ECLI:NL:RVS:2022:3808
Raad van State
- Voorlopige voorziening
- Rechtspraak.nl
Voorlopige voorziening in asielzaak tegen staatssecretaris van Justitie en Veiligheid
Op 16 december 2022 heeft de voorzieningenrechter van de Afdeling bestuursrechtspraak van de Raad van State uitspraak gedaan in een verzoek om voorlopige voorziening. Dit verzoek was ingediend door twee vreemdelingen, samen met hun minderjarige kinderen, die een verblijfsvergunning asiel voor bepaalde tijd hadden aangevraagd. De aanvragen waren op 9 juni 2022 door de staatssecretaris van Justitie en Veiligheid afgewezen. De vreemdelingen hadden hiertegen beroep ingesteld bij de rechtbank Den Haag, zittingsplaats Middelburg, die op 21 oktober 2022 de beroepen ongegrond verklaarde. Hierop hebben de vreemdelingen hoger beroep ingesteld en verzocht om een voorlopige voorziening.

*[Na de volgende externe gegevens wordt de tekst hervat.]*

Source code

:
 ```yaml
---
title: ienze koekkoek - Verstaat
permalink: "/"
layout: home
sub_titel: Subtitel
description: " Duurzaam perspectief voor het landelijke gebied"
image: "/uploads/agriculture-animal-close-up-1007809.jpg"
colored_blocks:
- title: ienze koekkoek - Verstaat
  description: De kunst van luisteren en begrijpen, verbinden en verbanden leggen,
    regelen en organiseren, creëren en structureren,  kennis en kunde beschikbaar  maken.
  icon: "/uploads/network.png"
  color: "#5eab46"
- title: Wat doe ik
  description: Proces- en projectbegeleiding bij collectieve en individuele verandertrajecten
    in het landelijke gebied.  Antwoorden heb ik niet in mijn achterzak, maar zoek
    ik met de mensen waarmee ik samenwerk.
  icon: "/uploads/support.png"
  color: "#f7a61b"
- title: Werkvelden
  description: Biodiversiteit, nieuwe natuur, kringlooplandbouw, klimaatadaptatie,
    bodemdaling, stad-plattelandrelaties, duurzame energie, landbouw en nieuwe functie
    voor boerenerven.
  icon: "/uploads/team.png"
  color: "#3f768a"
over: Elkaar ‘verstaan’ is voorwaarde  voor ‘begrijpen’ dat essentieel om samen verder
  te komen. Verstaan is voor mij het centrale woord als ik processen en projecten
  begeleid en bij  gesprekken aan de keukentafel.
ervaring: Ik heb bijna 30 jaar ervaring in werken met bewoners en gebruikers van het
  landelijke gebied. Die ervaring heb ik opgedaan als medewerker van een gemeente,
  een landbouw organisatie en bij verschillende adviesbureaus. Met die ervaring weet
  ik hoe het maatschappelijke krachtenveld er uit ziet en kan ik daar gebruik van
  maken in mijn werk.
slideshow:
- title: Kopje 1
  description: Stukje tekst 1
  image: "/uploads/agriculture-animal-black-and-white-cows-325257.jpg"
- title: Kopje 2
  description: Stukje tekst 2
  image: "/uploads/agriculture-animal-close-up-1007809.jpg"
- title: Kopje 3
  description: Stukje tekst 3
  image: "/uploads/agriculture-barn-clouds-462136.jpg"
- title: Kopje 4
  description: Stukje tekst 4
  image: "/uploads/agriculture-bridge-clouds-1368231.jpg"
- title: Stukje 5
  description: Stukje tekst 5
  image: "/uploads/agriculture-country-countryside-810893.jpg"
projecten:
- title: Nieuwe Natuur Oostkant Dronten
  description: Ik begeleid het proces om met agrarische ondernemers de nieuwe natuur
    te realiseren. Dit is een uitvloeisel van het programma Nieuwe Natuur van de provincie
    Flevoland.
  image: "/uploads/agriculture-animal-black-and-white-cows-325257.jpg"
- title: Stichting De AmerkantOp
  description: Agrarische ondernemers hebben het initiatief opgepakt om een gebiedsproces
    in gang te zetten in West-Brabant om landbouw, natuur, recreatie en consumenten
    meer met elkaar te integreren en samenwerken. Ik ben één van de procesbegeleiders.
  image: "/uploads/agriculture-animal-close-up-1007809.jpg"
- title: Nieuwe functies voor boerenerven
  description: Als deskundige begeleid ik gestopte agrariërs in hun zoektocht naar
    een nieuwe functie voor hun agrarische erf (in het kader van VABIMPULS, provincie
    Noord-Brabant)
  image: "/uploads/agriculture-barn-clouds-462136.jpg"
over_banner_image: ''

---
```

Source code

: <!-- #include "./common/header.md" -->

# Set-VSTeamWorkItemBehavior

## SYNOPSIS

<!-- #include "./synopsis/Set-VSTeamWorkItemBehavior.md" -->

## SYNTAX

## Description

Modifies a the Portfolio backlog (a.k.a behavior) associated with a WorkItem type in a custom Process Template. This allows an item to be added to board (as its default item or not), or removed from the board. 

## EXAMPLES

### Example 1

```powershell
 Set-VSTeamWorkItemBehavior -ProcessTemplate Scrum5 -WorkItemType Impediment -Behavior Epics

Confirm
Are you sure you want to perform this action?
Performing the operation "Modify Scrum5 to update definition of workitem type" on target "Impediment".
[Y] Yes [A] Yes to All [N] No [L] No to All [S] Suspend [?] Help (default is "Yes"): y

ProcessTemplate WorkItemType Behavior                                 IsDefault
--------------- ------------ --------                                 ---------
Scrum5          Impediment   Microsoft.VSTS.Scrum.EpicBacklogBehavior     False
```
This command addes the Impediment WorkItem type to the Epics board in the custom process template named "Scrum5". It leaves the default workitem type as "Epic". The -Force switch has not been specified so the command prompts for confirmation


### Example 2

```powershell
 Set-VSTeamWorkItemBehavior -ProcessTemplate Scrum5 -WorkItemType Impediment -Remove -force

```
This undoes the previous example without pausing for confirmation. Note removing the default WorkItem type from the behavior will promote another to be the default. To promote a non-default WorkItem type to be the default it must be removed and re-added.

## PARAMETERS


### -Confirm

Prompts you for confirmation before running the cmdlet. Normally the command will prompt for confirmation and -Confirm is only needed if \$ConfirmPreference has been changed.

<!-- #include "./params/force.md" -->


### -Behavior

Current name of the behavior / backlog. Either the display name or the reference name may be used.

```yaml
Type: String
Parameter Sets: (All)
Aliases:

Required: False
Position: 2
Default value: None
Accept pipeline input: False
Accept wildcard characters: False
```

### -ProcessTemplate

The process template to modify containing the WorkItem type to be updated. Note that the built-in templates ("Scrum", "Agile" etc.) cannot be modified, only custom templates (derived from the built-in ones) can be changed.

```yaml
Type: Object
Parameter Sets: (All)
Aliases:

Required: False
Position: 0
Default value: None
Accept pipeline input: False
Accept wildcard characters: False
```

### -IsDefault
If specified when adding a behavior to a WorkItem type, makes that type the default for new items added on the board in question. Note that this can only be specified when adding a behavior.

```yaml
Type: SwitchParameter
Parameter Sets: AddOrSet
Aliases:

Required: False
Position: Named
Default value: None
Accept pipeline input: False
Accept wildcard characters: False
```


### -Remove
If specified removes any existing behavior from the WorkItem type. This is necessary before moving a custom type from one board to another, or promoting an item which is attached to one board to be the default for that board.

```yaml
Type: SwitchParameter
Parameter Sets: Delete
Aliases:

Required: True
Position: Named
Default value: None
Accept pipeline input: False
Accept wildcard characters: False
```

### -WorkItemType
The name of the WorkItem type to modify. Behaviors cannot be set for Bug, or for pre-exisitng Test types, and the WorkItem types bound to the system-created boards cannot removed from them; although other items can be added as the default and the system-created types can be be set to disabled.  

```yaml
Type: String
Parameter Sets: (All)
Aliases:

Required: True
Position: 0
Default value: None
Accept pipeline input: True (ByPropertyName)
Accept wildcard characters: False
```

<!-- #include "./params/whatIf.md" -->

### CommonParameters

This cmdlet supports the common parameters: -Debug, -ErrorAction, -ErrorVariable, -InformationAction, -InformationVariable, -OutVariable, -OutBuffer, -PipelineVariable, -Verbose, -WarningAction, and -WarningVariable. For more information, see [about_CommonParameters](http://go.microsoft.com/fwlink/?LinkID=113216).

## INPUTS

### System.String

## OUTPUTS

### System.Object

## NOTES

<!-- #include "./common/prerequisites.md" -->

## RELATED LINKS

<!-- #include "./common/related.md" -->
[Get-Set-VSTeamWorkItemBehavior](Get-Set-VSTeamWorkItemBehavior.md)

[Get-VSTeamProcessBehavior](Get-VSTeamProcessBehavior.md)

De vreemdelingen vroegen de voorzieningenrechter om te bepalen dat zij niet zouden worden uitgezet totdat er op het hoger beroep was beslist, en dat zij opvang en verstrekkingen zouden ontvangen. De voorzieningenrechter heeft, gelet op de aangevoerde argumenten, besloten om de voorlopige voorziening te treffen. Dit houdt in dat de vreemdelingen niet mogen worden uitgezet totdat er een beslissing is genomen op hun hoger beroep. Daarnaast heeft de voorzieningenrechter de staatssecretaris van Justitie en Veiligheid veroordeeld tot vergoeding van de proceskosten die de vreemdelingen hebben gemaakt in verband met hun verzoek, tot een bedrag van € 759,00, dat geheel is toe te rekenen aan beroepsmatige rechtsbijstand.
De uitspraak is openbaar uitgesproken op 16 december 2022 en is een belangrijke beslissing in het kader van het vreemdelingenrecht, waarbij de rechten van de betrokken vreemdelingen worden gewaarborgd totdat er een definitieve uitspraak in hun hoger beroep is gedaan.